View original document

The full text on this page is automatically extracted from the file linked above and may contain errors and inconsistencies.

AMERICAN LIFE CONVENTION
230 N. Michigan Avenue, Chicago 1, 111.
LIFE INSURANCE ASSOCIATION OF AMERICA
4-88 Madison Avenue, New York 22, N. Y.
March 1, 1954
Mr. William McC. Martin, Jr., Chairman
Board of Governors of the Federal Reserve System
Washington, D. C.
Dear Bill:
The Joint Committee on Economic Policy of the American Life
Convention and the Life Insurance Association of America held
a meeting last Friday at which we discussed a number of ques­
tions regarding credit and debt management policies of the
Government.

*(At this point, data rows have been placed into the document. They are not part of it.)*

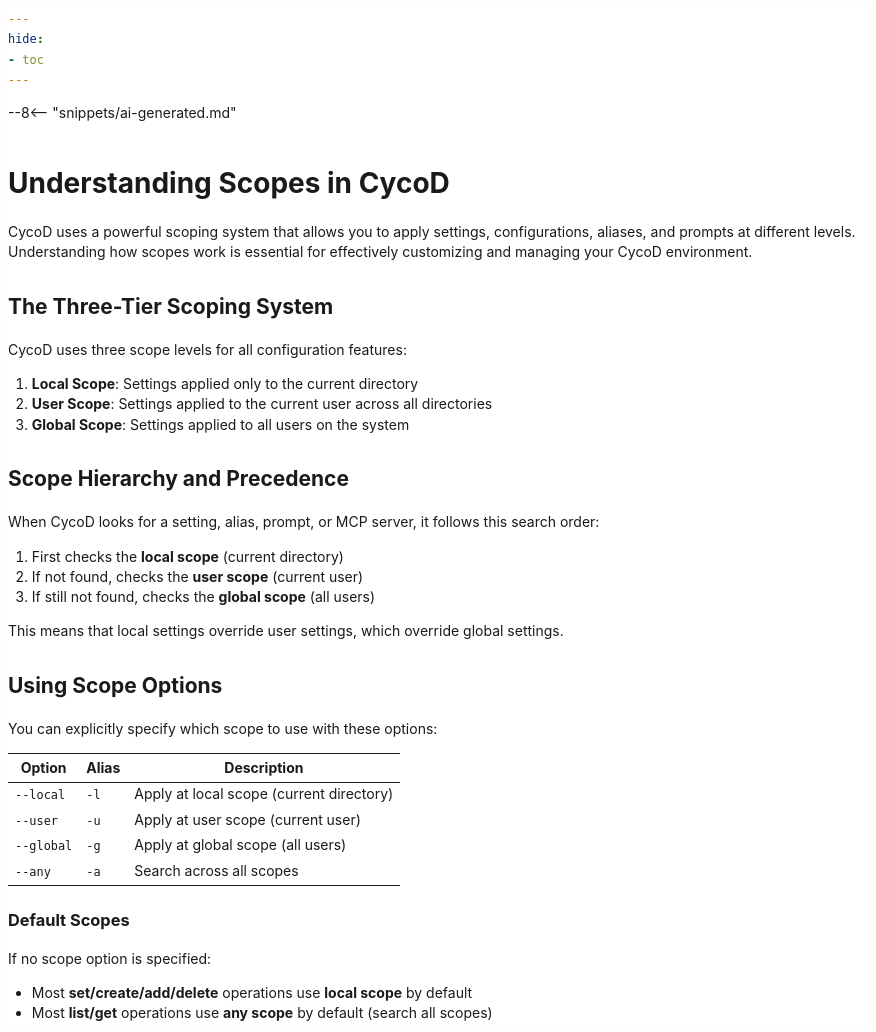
 ```yaml
---
hide:
- toc
---
```


--8<-- "snippets/ai-generated.md"

# Understanding Scopes in CycoD

CycoD uses a powerful scoping system that allows you to apply settings, configurations, aliases, and prompts at different levels. Understanding how scopes work is essential for effectively customizing and managing your CycoD environment.

## The Three-Tier Scoping System

CycoD uses three scope levels for all configuration features:

1. **Local Scope**: Settings applied only to the current directory
2. **User Scope**: Settings applied to the current user across all directories
3. **Global Scope**: Settings applied to all users on the system

## Scope Hierarchy and Precedence

When CycoD looks for a setting, alias, prompt, or MCP server, it follows this search order:

1. First checks the **local scope** (current directory)
2. If not found, checks the **user scope** (current user)
3. If still not found, checks the **global scope** (all users)

This means that local settings override user settings, which override global settings.

## Using Scope Options

You can explicitly specify which scope to use with these options:

| Option | Alias | Description |
|--------|-------|-------------|
| `--local` | `-l` | Apply at local scope (current directory) |
| `--user` | `-u` | Apply at user scope (current user) |
| `--global` | `-g` | Apply at global scope (all users) |
| `--any` | `-a` | Search across all scopes |

### Default Scopes

If no scope option is specified:

- Most **set/create/add/delete** operations use **local scope** by default
- Most **list/get** operations use **any scope** by default (search all scopes)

The Committee believes you would like to know our
conclusions. They are along the following lines.
We are greatly concerned about the strong emphasis which is
being placed upon an easy credit policy as a Government instru­
ment to reverse the moderate downturn in business activity
which we have been experiencing. As nearly everyone agrees,
and as was demonstrated so clearly last Spring, a restrictive
credit and debt management policy can be effective in curbing
a boom. On the other hand, there is little evidence that an
easy money policy has much effect as a stimulus to business
activity in a downturn. It is our experience that the level
of interest rates seems to have very little effect upon the
volume of corporate bond financing, and that actually such
financing has expanded in periods of high or rising rates.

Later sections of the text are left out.